Betty Strong is a math teacher at Old Lincoln School. She was born and raised in New Hampshire and attended the University of New Hampshire. She worked in the corporate world before becoming a teacher, and she has been at BHS for 21 years.
Did you always know you wanted to be a teacher?
No. I majored in math and economics in college, and my first jobs were more around data, statistics and analysis for insurance companies and finance. It was just really missing something for me, which was related to service––just doing something that makes the world a better place. I liked working with kids and teenagers; I did a lot of summer camp work when I was younger and in college. I thought, “Well, I can do both math and work with kids by being a teacher,” so I went back to school.
Why do you like to teach freshmen?
The last two years, I’ve only taught freshmen because they are working on opening the freshman academy in the new building. It made sense for a group of teachers to become the freshman team. I like [freshmen] because they grow up so much when they come to the high school. It’s a little bit of the mom in me––I’m a mom too––I love helping them with that. When they come in they’re really still an 8th grader, but then they become a high school student during their freshman year. It’s just kind of exciting and nice to help them.
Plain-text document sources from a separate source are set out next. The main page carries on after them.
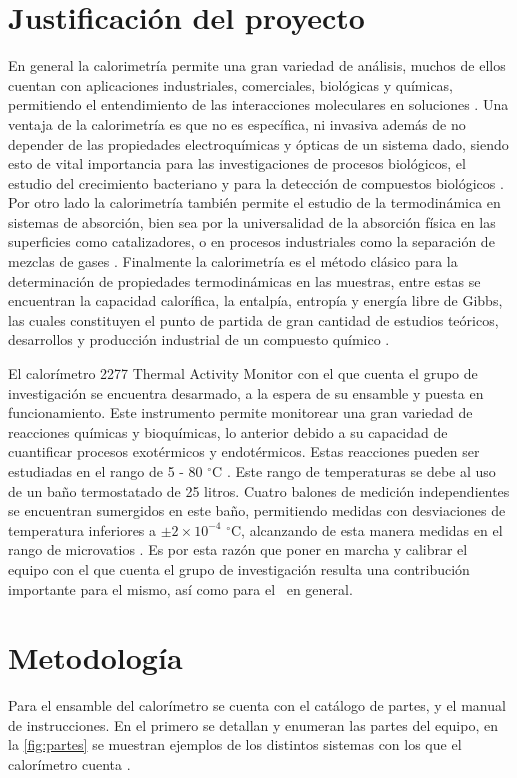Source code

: \section{Justificación del proyecto}
	En general la calorimetría permite una gran variedad de análisis, muchos de ellos cuentan con aplicaciones industriales, comerciales, biológicas y químicas, permitiendo el entendimiento de las interacciones moleculares en soluciones \cite{blandamer1998titration}. Una ventaja de la calorimetría es que no es específica, ni invasiva además de no depender de las propiedades electroquímicas y ópticas de un sistema dado, siendo esto de vital importancia para las investigaciones de procesos biológicos, el estudio del crecimiento bacteriano y para la detección de compuestos biológicos \cite{winkelmann2004application}. Por otro lado la calorimetría también permite el estudio de la termodinámica en sistemas de absorción, bien sea por la universalidad de la absorción física en las superficies como catalizadores, o en procesos industriales como la separación de mezclas de gases \cite{morrison1987calorimetry}. Finalmente la calorimetría es el método clásico para la determinación de propiedades termodinámicas en las muestras, entre estas se encuentran la capacidad calorífica, la entalpía, entropía y energía libre de Gibbs, las cuales constituyen el punto de partida de gran cantidad de estudios teóricos, desarrollos y producción industrial de un compuesto químico \cite{wang2005determination, gaisford2016principles}.

	El calorímetro 2277 Thermal Activity Monitor con el que cuenta el grupo de investigación se encuentra desarmado, a la espera de su ensamble y puesta en funcionamiento. Este instrumento permite monitorear una gran variedad de reacciones químicas y bioquímicas, lo anterior debido a su capacidad de cuantificar procesos exotérmicos y endotérmicos. Estas reacciones pueden ser estudiadas en el rango de 5 - 80 $^\circ$C \cite{Suurkuusk}. Este rango de temperaturas se debe al uso de un baño termostatado de 25 litros. Cuatro balones de medición independientes se encuentran sumergidos en este baño, permitiendo medidas con desviaciones de temperatura inferiores a $\pm2\times10^{-4}$ $^\circ$C, alcanzando de esta manera medidas en el rango de microvatios \cite{Suurkuusk}. Es por esta razón que poner en marcha y calibrar el equipo con el que cuenta el grupo de investigación resulta una contribución importante para el mismo, así como para el \deptname\ en general.
	
\section{Metodología}
	Para el ensamble del calorímetro se cuenta con el catálogo de partes, y el manual de instrucciones. En el primero se detallan y enumeran las partes del equipo, en la \autoref{fig:partes} se muestran ejemplos de los distintos sistemas con los que el calorímetro cuenta \cite{Suurkuusk}.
What’s some advice that you would give to incoming freshmen, especially in this remote setting?
Try new things. Explore as much as you can. Don’t be afraid to ask for help. I think that’s something that’s great about the high school too; you’re going to meet new people who are going to become your people. It’s like a fresh start for some kids, which is really great. They’re all in this new kind of exposure and I know they’re going to figure it out.
What do you think are some of the important skills kids can learn in a classroom that they can also apply to other aspects of their life?
There are student skills that apply in all of your classes that will help you become more independent. I think a strength for me is recognizing that when kids come in, they may not be independent yet; but I can support them to be independent. I can coach them with skills to help them be a more independent student, whether it’s taking notes, asking questions or where to find things on their own. [I believe] in them and hold them to an expectation that they can do it independently.